> **RECORD EXTRACTS**
◇ ◇ ◇ ◇ ◇ ◇ ◇

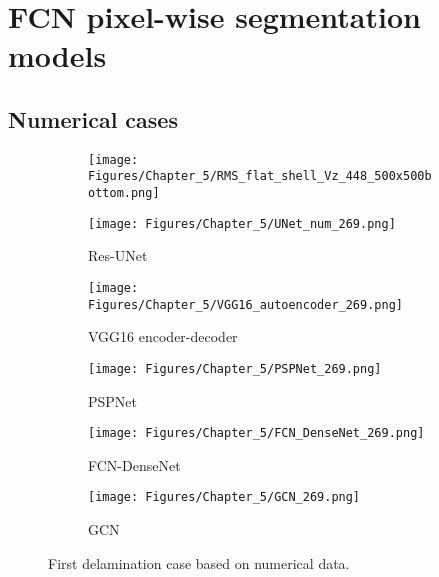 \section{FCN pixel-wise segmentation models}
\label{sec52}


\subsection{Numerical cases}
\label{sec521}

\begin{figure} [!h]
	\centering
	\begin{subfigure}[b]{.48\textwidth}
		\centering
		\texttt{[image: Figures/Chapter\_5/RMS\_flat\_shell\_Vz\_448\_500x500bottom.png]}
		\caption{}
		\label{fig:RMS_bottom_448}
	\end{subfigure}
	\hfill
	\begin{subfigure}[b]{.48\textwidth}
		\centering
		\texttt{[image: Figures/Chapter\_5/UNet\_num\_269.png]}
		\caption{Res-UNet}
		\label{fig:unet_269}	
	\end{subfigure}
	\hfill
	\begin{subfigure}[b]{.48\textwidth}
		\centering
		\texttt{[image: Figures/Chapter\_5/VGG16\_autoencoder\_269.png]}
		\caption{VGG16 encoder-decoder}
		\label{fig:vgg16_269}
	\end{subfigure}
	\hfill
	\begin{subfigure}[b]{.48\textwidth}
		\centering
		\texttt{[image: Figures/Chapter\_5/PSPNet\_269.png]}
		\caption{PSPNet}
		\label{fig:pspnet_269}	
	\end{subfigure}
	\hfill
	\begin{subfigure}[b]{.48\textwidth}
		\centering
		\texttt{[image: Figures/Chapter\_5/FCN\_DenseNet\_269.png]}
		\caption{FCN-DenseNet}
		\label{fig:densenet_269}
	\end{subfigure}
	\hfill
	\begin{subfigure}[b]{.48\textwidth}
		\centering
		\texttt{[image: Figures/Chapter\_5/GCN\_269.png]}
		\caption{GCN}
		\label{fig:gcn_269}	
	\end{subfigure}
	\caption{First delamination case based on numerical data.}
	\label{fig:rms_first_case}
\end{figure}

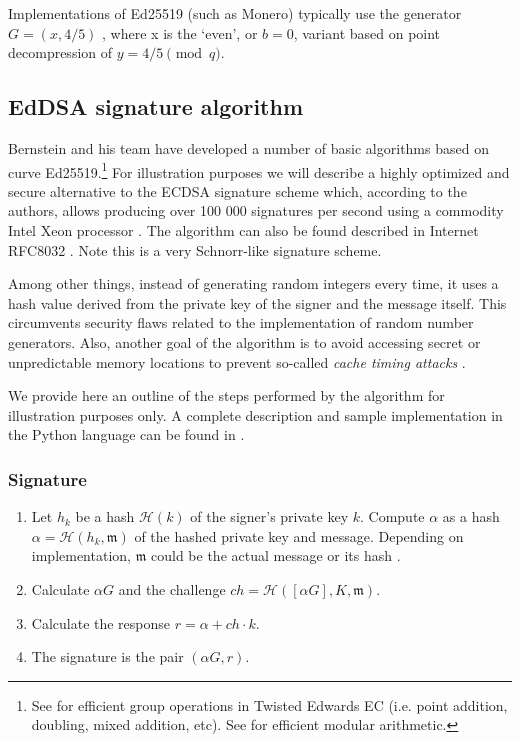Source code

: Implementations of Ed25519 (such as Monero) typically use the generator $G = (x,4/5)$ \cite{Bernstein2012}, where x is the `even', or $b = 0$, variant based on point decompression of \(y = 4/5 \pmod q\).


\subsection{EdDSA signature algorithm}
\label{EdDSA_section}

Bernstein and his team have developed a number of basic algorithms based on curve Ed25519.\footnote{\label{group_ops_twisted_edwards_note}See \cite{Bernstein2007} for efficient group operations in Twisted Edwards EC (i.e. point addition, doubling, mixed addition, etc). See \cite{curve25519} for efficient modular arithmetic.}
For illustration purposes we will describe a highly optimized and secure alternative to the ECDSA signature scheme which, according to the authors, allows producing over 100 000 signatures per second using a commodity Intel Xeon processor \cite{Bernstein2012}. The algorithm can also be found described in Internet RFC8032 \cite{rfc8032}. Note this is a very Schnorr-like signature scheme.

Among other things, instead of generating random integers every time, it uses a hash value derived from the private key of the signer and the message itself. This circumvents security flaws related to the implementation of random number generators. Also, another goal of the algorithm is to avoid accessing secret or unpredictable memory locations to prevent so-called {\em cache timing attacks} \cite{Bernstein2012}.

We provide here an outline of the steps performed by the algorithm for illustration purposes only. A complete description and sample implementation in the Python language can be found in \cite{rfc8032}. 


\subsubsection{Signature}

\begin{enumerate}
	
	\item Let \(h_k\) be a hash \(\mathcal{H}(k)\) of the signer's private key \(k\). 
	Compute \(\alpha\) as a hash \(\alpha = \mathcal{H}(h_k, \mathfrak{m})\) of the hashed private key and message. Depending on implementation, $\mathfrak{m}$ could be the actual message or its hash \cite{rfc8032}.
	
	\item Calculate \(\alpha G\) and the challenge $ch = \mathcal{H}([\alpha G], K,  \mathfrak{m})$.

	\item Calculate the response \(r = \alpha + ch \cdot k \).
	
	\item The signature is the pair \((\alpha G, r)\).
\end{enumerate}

◇ ◇ ◇ ◇ ◇ ◇ ◇

Without including any pictures, reproduce the data exactly.

> **WRITTEN ANSWER**
 \section{FCN pixel-wise segmentation models}
\label{sec52}


\subsection{Numerical cases}
\label{sec521}

\begin{figure} [!h]
	\centering
	\begin{subfigure}[b]{.48\textwidth}
		\centering
		\texttt{[image: Figures/Chapter\_5/RMS\_flat\_shell\_Vz\_448\_500x500bottom.png]}
		\caption{}
		\label{fig:RMS_bottom_448}
	\end{subfigure}
	\hfill
	\begin{subfigure}[b]{.48\textwidth}
		\centering
		\texttt{[image: Figures/Chapter\_5/UNet\_num\_269.png]}
		\caption{Res-UNet}
		\label{fig:unet_269}	
	\end{subfigure}
	\hfill
	\begin{subfigure}[b]{.48\textwidth}
		\centering
		\texttt{[image: Figures/Chapter\_5/VGG16\_autoencoder\_269.png]}
		\caption{VGG16 encoder-decoder}
		\label{fig:vgg16_269}
	\end{subfigure}
	\hfill
	\begin{subfigure}[b]{.48\textwidth}
		\centering
		\texttt{[image: Figures/Chapter\_5/PSPNet\_269.png]}
		\caption{PSPNet}
		\label{fig:pspnet_269}	
	\end{subfigure}
	\hfill
	\begin{subfigure}[b]{.48\textwidth}
		\centering
		\texttt{[image: Figures/Chapter\_5/FCN\_DenseNet\_269.png]}
		\caption{FCN-DenseNet}
		\label{fig:densenet_269}
	\end{subfigure}
	\hfill
	\begin{subfigure}[b]{.48\textwidth}
		\centering
		\texttt{[image: Figures/Chapter\_5/GCN\_269.png]}
		\caption{GCN}
		\label{fig:gcn_269}	
	\end{subfigure}
	\caption{First delamination case based on numerical data.}
	\label{fig:rms_first_case}
\end{figure}

Source code

: Implementations of Ed25519 (such as Monero) typically use the generator $G = (x,4/5)$ \cite{Bernstein2012}, where x is the `even', or $b = 0$, variant based on point decompression of \(y = 4/5 \pmod q\).


\subsection{EdDSA signature algorithm}
\label{EdDSA_section}

Bernstein and his team have developed a number of basic algorithms based on curve Ed25519.\footnote{\label{group_ops_twisted_edwards_note}See \cite{Bernstein2007} for efficient group operations in Twisted Edwards EC (i.e. point addition, doubling, mixed addition, etc). See \cite{curve25519} for efficient modular arithmetic.}
For illustration purposes we will describe a highly optimized and secure alternative to the ECDSA signature scheme which, according to the authors, allows producing over 100 000 signatures per second using a commodity Intel Xeon processor \cite{Bernstein2012}. The algorithm can also be found described in Internet RFC8032 \cite{rfc8032}. Note this is a very Schnorr-like signature scheme.

Among other things, instead of generating random integers every time, it uses a hash value derived from the private key of the signer and the message itself. This circumvents security flaws related to the implementation of random number generators. Also, another goal of the algorithm is to avoid accessing secret or unpredictable memory locations to prevent so-called {\em cache timing attacks} \cite{Bernstein2012}.

We provide here an outline of the steps performed by the algorithm for illustration purposes only. A complete description and sample implementation in the Python language can be found in \cite{rfc8032}. 


\subsubsection{Signature}

\begin{enumerate}
	
	\item Let \(h_k\) be a hash \(\mathcal{H}(k)\) of the signer's private key \(k\). 
	Compute \(\alpha\) as a hash \(\alpha = \mathcal{H}(h_k, \mathfrak{m})\) of the hashed private key and message. Depending on implementation, $\mathfrak{m}$ could be the actual message or its hash \cite{rfc8032}.
	
	\item Calculate \(\alpha G\) and the challenge $ch = \mathcal{H}([\alpha G], K,  \mathfrak{m})$.

	\item Calculate the response \(r = \alpha + ch \cdot k \).
	
	\item The signature is the pair \((\alpha G, r)\).
\end{enumerate}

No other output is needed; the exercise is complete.